In this example the list elements are sorted to the text of the second span and a number is prepended.
$("ul#xsub>li").tsort("span:eq(1)").each(function(i){$(this).prepend(i+": ")});
You can provide an additional subselection by parsing a jquery sub-selection string into the tsort function. The following will only sort the non-striked elements.
$("ul#xattr>li").tsort("span[class!=striked]");
By default, all the elements are returned, even the ones excluded by your sub-selection. By parsing the additional parameter 'returns=true' only the sorted elements are returned.
You can also adjust the placement of the sorted values by adding the 'place' attribute. In this case the original positions are maintained.

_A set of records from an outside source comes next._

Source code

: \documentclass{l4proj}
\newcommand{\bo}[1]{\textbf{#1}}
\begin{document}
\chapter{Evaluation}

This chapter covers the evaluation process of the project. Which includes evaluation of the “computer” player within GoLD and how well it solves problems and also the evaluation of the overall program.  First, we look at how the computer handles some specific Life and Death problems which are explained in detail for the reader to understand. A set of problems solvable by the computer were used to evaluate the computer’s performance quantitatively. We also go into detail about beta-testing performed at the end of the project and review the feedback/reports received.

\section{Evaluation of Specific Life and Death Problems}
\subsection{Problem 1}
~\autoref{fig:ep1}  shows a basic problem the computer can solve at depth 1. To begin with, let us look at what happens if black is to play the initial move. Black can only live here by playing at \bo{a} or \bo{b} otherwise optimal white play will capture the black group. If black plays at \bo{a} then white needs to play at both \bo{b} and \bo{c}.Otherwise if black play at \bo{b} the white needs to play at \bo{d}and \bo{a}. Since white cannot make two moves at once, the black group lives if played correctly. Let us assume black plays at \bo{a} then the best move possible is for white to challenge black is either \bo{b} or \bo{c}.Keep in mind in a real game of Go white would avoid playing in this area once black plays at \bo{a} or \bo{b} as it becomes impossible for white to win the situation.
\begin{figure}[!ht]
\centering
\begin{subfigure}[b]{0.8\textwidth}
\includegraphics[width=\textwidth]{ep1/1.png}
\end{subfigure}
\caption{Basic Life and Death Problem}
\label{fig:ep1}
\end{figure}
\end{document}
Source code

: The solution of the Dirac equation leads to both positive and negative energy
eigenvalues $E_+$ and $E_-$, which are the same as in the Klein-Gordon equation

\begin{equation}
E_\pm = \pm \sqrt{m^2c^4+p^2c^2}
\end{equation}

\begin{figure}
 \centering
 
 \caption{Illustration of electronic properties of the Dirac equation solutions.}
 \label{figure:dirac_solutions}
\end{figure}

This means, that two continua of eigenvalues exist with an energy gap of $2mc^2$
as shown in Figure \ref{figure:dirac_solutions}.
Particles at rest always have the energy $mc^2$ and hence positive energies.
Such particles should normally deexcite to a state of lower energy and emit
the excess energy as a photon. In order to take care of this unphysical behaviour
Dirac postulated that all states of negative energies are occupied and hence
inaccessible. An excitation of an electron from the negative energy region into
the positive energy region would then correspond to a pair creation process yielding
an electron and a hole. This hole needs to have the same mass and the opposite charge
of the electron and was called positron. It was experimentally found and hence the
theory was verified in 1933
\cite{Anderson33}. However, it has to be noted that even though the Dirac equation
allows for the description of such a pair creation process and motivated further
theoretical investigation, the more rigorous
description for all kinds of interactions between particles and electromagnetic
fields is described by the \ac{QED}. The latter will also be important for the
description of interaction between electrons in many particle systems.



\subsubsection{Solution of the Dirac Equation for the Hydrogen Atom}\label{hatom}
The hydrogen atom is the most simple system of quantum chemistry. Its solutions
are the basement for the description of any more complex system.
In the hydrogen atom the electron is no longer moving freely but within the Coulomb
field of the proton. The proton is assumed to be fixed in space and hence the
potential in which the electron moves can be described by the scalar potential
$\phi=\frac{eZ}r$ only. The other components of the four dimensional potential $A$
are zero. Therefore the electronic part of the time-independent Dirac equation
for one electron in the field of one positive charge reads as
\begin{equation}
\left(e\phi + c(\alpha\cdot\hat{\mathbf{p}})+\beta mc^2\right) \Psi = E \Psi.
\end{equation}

$("ul#xret>li").tsort("span[class!=striked]",{returns:true,place:"org"}).css({color:"red"});
Sort by attribute value by parsing the additional parameter 'orderby=attributeName'. This will sort by attribute of, either the jquery selection, or of the sub-selection (if provided).
$("ul#xval>li").tsort("a[title]",{orderby:"title"});
Sort by ascending or descending order by parsing the additional 'order="desc"/"asc"' parameter.
$("ul#xdesc>li").tsort("",{order:"desc"});
TinySort works on any nodeType. The following is a div with spans.
$("div#xany>span").tsort("",{order:"desc"});
Sort by attribute title value.
$("span#ximg>img").tsort({attr:"title"});
TinySort also works on numbers.
$("ul#xnum>li").tsort();
TinySort can also order randomly (or is that a contradiction).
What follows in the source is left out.